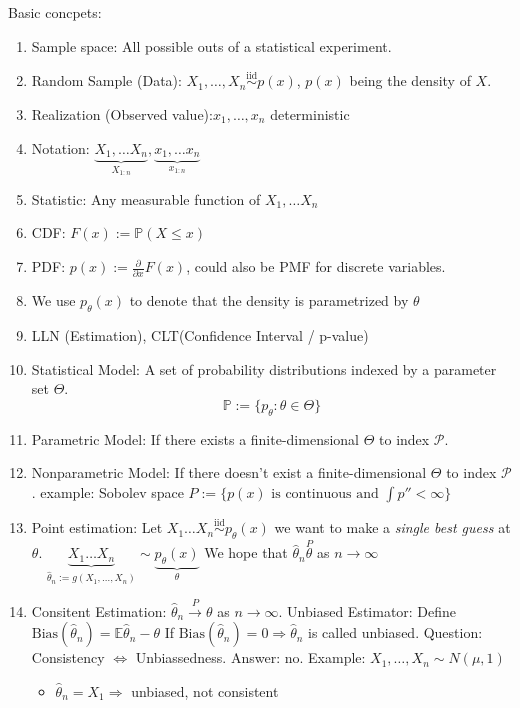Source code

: \documentclass{article}
\begin{document}
Basic concpets:
\begin{enumerate}
\item Sample space: All possible outs of a statistical experiment.
\item Random Sample (Data): $X_1, \ldots, X_n \overset{\text{iid}}{\sim} p(x)$, $p(x)$ being the density of $X$.
\item Realization (Observed value):$x_1, \ldots, x_n$ deterministic
\item Notation: $\underbrace{X_1, \ldots X_n}_{X_{1:n}}, \underbrace{x_1, \ldots x_n}_{x_{1:n}}$
\item Statistic: Any measurable function of $X_1, \ldots X_n$
\item CDF: $F(x) := \mathbb P(X \le x)$
\item PDF: $p(x) := \frac{\partial}{\partial x}F(x)$, could also be PMF for discrete variables.
\item We use $p_{\theta}(x)$ to denote that the density is parametrized by $\theta$
\item LLN (Estimation), CLT(Confidence Interval / p-value)
\item Statistical Model: A set of probability distributions indexed by a parameter set $\Theta$.
  $$\mathbb P := \{ p_{\theta}: \theta \in \Theta \}$$
\item Parametric Model: If there exists a finite-dimensional $\Theta$ to index $\mathcal P$.
\item Nonparametric Model: If there doesn't  exist a finite-dimensional $\Theta$ to index $\mathcal P$.
  example: Sobolev space $P := \{ p(x) \text{ is continuous and } \int p'' < \infty \}$
\item Point estimation: Let $X_1 \ldots X_n \overset{\text{iid}}{\sim} p_{\theta}(x)$ we want to make a \textit{single best guess} at $\theta$.
  $\underbrace{X_1 \ldots X_n}_{\hat \theta_n := g(X_1, \ldots, X_n)} \sim \underbrace{p_{\theta}(x)}_{\theta}$
  We hope that $\hat \theta_n \overset{P} \theta$ as $n \rightarrow \infty$
\item
  Consitent Estimation: $\hat \theta_n \overset{P}{\rightarrow} \theta$ as $n \rightarrow \infty$.
  Unbiased Estimator: Define $\text{Bias}(\hat \theta_n)  = \mathbb E \hat \theta_n - \theta$
  If $\text{Bias}(\hat \theta_n) = 0 \Rightarrow \hat \theta_n$ is called unbiased.
  Question: Consistency $\iff$ Unbiassedness.
  Answer: no.
  Example: $X_1, \ldots, X_n \sim N(\mu, 1)$
  \begin{itemize}
  \item $\hat \theta_n = X_1 \Rightarrow $ unbiased, not consistent

\end{itemize}
\end{enumerate}
\end{document}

######

Requirement ▸ Whenever a line of the listing above holds the word "infty", copy that line.

Answer box ▸
  example: Sobolev space $P := \{ p(x) \text{ is continuous and } \int p'' < \infty \}$
  We hope that $\hat \theta_n \overset{P} \theta$ as $n \rightarrow \infty$
  Consitent Estimation: $\hat \theta_n \overset{P}{\rightarrow} \theta$ as $n \rightarrow \infty$.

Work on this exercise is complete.